Mr Jordaan describes a scene of 30 to 40 students clamouring to hide inside one room in the Pandy house.
“They got us to get out of the house and they just happened to grab the first 10 people that got out of the house. And that was our fate sealed. We were taken into two vans that were standing outside and the others managed to get away,” Mr Stubbs said
The three members praised Wynberg for the support they had given them at the time. Mr Stubbs said after they were arrested residents rushed to their aid to get numbers to contact their families.
“Just coming back to Wynberg,” Mr Stubbs said, “Our send off was from Wynberg. We left from Shoukie’s house and there was a long convoy of cars and school buses escorting us through. That showed us support from Wynberg, the community was certain we went with well wishes.”
The Wynberg 7 lost their sentence appeal at the Supreme Court in May 1987 and started their sentence at Pollsmoor on Monday June 8.

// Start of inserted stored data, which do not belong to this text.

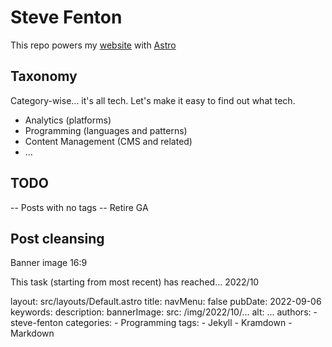 # Steve Fenton

This repo powers my [website](https://www.stevefenton.co.uk) with [Astro](https://astro.build)

## Taxonomy

Category-wise... it's all tech. Let's make it easy to find out what tech.

- Analytics (platforms)
- Programming (languages and patterns)
- Content Management (CMS and related)
- ...

## TODO

-- Posts with no tags
-- Retire GA

## Post cleansing

Banner image 16:9

This task (starting from most recent) has reached... 2022/10

layout: src/layouts/Default.astro
title: 
navMenu: false
pubDate: 2022-09-06
keywords: 
description: 
bannerImage:
  src: /img/2022/10/...
  alt: ...
authors:
    - steve-fenton
categories:
    - Programming
tags:
    - Jekyll
    - Kramdown
    - Markdown
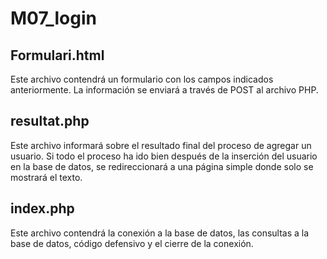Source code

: # M07_login

## Formulari.html
Este archivo contendrá un formulario con los campos indicados anteriormente. La información se enviará a través de POST al archivo PHP.

## resultat.php
Este archivo informará sobre el resultado final del proceso de agregar un usuario. Si todo el proceso ha ido bien después de la inserción del usuario en la base de datos, se redireccionará a una página simple donde solo se mostrará el texto.

## index.php
Este archivo contendrá la conexión a la base de datos, las consultas a la base de datos, código defensivo y el cierre de la conexión.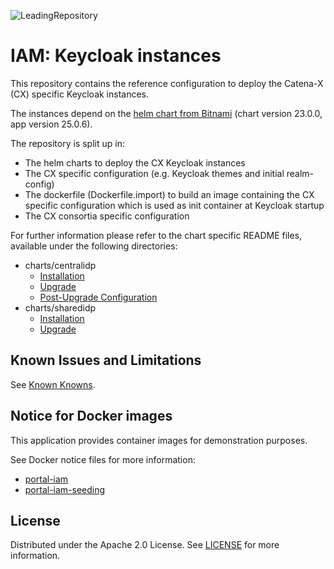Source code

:![LeadingRepository](https://img.shields.io/badge/Leading_Repository-blue)

# IAM: Keycloak instances

This repository contains the reference configuration to deploy the Catena-X (CX) specific Keycloak instances.

The instances depend on the [helm chart from Bitnami](https://artifacthub.io/packages/helm/bitnami/keycloak) (chart version 23.0.0, app version 25.0.6).

The repository is split up in:

* The helm charts to deploy the CX Keycloak instances
* The CX specific configuration (e.g. Keycloak themes and initial realm-config)
* The dockerfile (Dockerfile.import) to build an image containing the CX specific configuration which is used as init container at Keycloak startup
* The CX consortia specific configuration

For further information please refer to the chart specific README files, available under the following directories:

* charts/centralidp
  * [Installation](./charts/centralidp/README.md#installation)
  * [Upgrade](./charts/centralidp/README.md#upgrade)
  * [Post-Upgrade Configuration](./charts/centralidp/README.md#post-upgrade-configuration)
* charts/sharedidp
  * [Installation](./charts/sharedidp/README.md#installation)
  * [Upgrade](./charts/sharedidp/README.md#upgrade)

## Known Issues and Limitations

See [Known Knowns](/docs/admin/known-knowns/Known-Knowns.md).

## Notice for Docker images

This application provides container images for demonstration purposes.

See Docker notice files for more information:

* [portal-iam](./docker/notice-iam.md)
* [portal-iam-seeding](https://github.com/eclipse-tractusx/portal-backend/blob/main/docker/notice-iam-seeding.md)

## License

Distributed under the Apache 2.0 License.
See [LICENSE](./LICENSE) for more information.
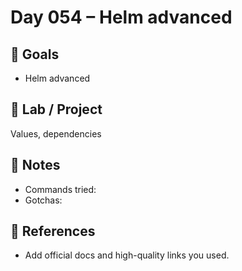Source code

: # Day 054 – Helm advanced

## 🎯 Goals
- Helm advanced

## 🔧 Lab / Project
Values, dependencies

## 📝 Notes
- Commands tried:
- Gotchas:

## 🔎 References
- Add official docs and high-quality links you used.
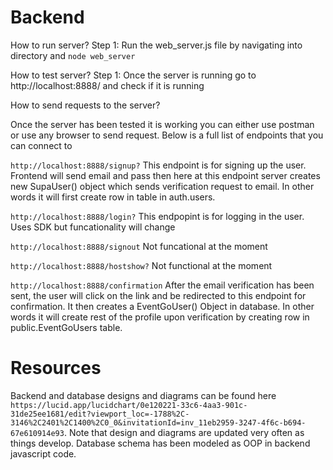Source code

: # Backend
How to run server?
Step 1: Run the web_server.js file by navigating into directory and `node web_server` 

How to test server?
Step 1: Once the server is running go to http://localhost:8888/ and check if it is running

How to send requests to the server? 

Once the server has been tested it is working you can either use postman or use any browser to send request.
Below is a full list of endpoints that you can connect to 


 
`http://localhost:8888/signup?`
 This endpoint is for signing up the user. Frontend will send email and pass then here at this endpoint server creates new SupaUser() object which sends verification request to email. In other words it will first create row in table in auth.users.

`http://localhost:8888/login?`
 This endpopint is for logging in the user. Uses SDK but funcationality will change

`http://localhost:8888/signout`
 Not funcational at the moment


`http://localhost:8888/hostshow?`
 Not functional at the moment


`http://localhost:8888/confirmation`
 After the email verification has been sent, the user will click on the link and be redirected to this endpoint for confirmation. It then creates a EventGoUser() Object in database. In other words it will create rest of the profile upon verification by creating row in public.EventGoUsers table.


# Resources
Backend and database designs and diagrams can be found here `https://lucid.app/lucidchart/0e120221-33c6-4aa3-901c-31de25ee1681/edit?viewport_loc=-1788%2C-3146%2C2401%2C1400%2C0_0&invitationId=inv_11eb2959-3247-4f6c-b694-67e610914e93`. Note that design and diagrams are updated very often as things develop. Database schema has been modeled as OOP in backend javascript code. 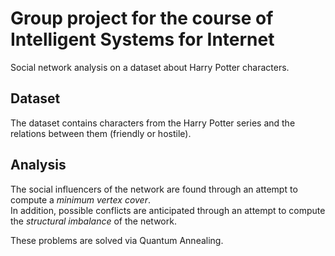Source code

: # Group project for the course of Intelligent Systems for Internet

Social network analysis on a dataset about Harry Potter characters.

## Dataset

The dataset contains characters from the Harry Potter series and the relations between them (friendly or hostile).

## Analysis

<p>
The social influencers of the network are found through an attempt to compute a <i>minimum vertex cover</i>.
<br>
In addition, possible conflicts are anticipated through an attempt to compute the <i>structural imbalance</i> of the
network.
</p>
These problems are solved via Quantum Annealing.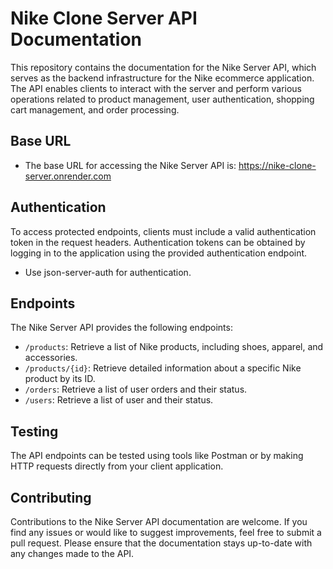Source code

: 
# Nike Clone Server API Documentation

This repository contains the documentation for the Nike Server API, which serves as the backend infrastructure for the Nike ecommerce application. The API enables clients to interact with the server and perform various operations related to product management, user authentication, shopping cart management, and order processing.


## Base URL

- The base URL for accessing the Nike Server API is: https://nike-clone-server.onrender.com
## Authentication

To access protected endpoints, clients must include a valid authentication token in the request headers. Authentication tokens can be obtained by logging in to the application using the provided authentication endpoint.

- Use json-server-auth for authentication.



## Endpoints

The Nike Server API provides the following endpoints:

- `/products`: Retrieve a list of Nike products, including shoes, apparel, and accessories.
- `/products/{id}`: Retrieve detailed information about a specific Nike product by its ID.
- `/orders`: Retrieve a list of user orders and their status.
- `/users`: Retrieve a list of user and their status.

## Testing

The API endpoints can be tested using tools like Postman or by making HTTP requests directly from your client application.
## Contributing

Contributions to the Nike Server API documentation are welcome. If you find any issues or would like to suggest improvements, feel free to submit a pull request. Please ensure that the documentation stays up-to-date with any changes made to the API.

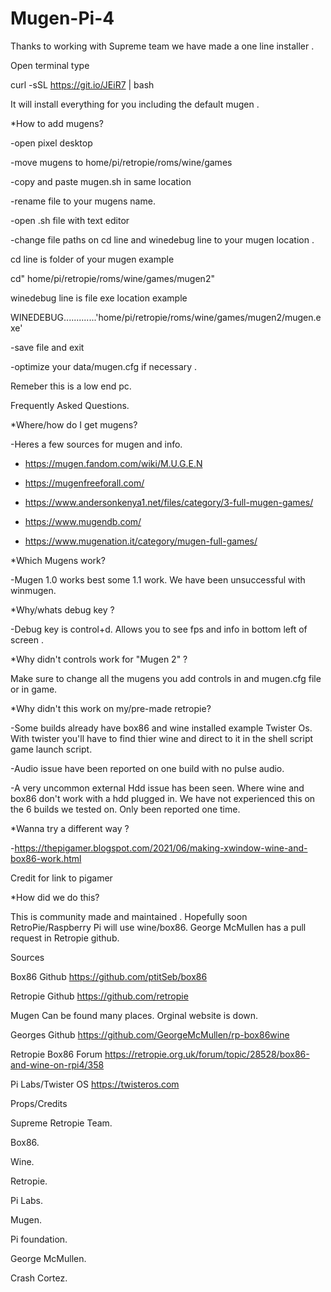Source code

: # Mugen-Pi-4

Thanks to working with Supreme team we have made a one line installer .

Open terminal type 

curl -sSL https://git.io/JEiR7 | bash
 

It will install everything for you including the default mugen .


*How to add mugens?

-open pixel desktop

-move mugens to home/pi/retropie/roms/wine/games 

-copy and paste mugen.sh in same location 

-rename file to your mugens name. 

-open .sh file with text editor 

-change file paths on cd line and winedebug line to your mugen location .

cd line is folder of your mugen example
 
cd" home/pi/retropie/roms/wine/games/mugen2"
 
winedebug line is file exe location example 

WINEDEBUG.............'home/pi/retropie/roms/wine/games/mugen2/mugen.exe'

-save file and exit 

-optimize your data/mugen.cfg if necessary .
 
 Remeber this is a low end pc.



Frequently Asked Questions.



*Where/how do I get mugens?

-Heres a few sources for mugen and info.


- https://mugen.fandom.com/wiki/M.U.G.E.N

- https://mugenfreeforall.com/

- https://www.andersonkenya1.net/files/category/3-full-mugen-games/

- https://www.mugendb.com/

- https://www.mugenation.it/category/mugen-full-games/



*Which Mugens work?

-Mugen 1.0 works best some 1.1 work. We have been unsuccessful with winmugen.



*Why/whats debug key ?

-Debug key is control+d. Allows you to see fps and info in bottom left of screen .


*Why didn't controls work for "Mugen 2" ?

Make sure to change all the mugens you add controls in and mugen.cfg file or in game.


*Why didn't this work on my/pre-made retropie?

-Some builds already have box86 and wine installed example Twister Os.
With twister you'll have to find thier wine and direct to it in the shell script game launch script.

-Audio issue have been reported on one build with no pulse audio. 

-A very uncommon external Hdd issue has been seen. Where wine and box86 don't work with a hdd plugged in. We have not experienced this on the 6 builds we tested on. Only been reported one time.

*Wanna try a different way ?

-https://thepigamer.blogspot.com/2021/06/making-xwindow-wine-and-box86-work.html

Credit for link to pigamer


*How did we do this? 

This is community made and maintained . Hopefully soon RetroPie/Raspberry Pi will use wine/box86.  George McMullen has a pull request in Retropie github.



Sources 

Box86 Github 
https://github.com/ptitSeb/box86

Retropie Github 
https://github.com/retropie

Mugen 
Can be found many places. Orginal website is down.

Georges Github 
https://github.com/GeorgeMcMullen/rp-box86wine

Retropie Box86 Forum 
https://retropie.org.uk/forum/topic/28528/box86-and-wine-on-rpi4/358

Pi Labs/Twister OS
https://twisteros.com


Props/Credits

Supreme Retropie Team.

Box86.

Wine.

Retropie.

Pi Labs.

Mugen.

Pi foundation.

George McMullen.

Crash Cortez.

Mr Amlay says he has no regrets and would do it again. “There are many others like the Wynberg 7. People should acknowledge the struggle that we fought and I think that’s important because it gives youth an opportunity to stand up for what is right. Especially at a school level they must be taught what the youth went through, just as an acknowledgement. So that the future generations can never forget what happened and that it must never happen again.”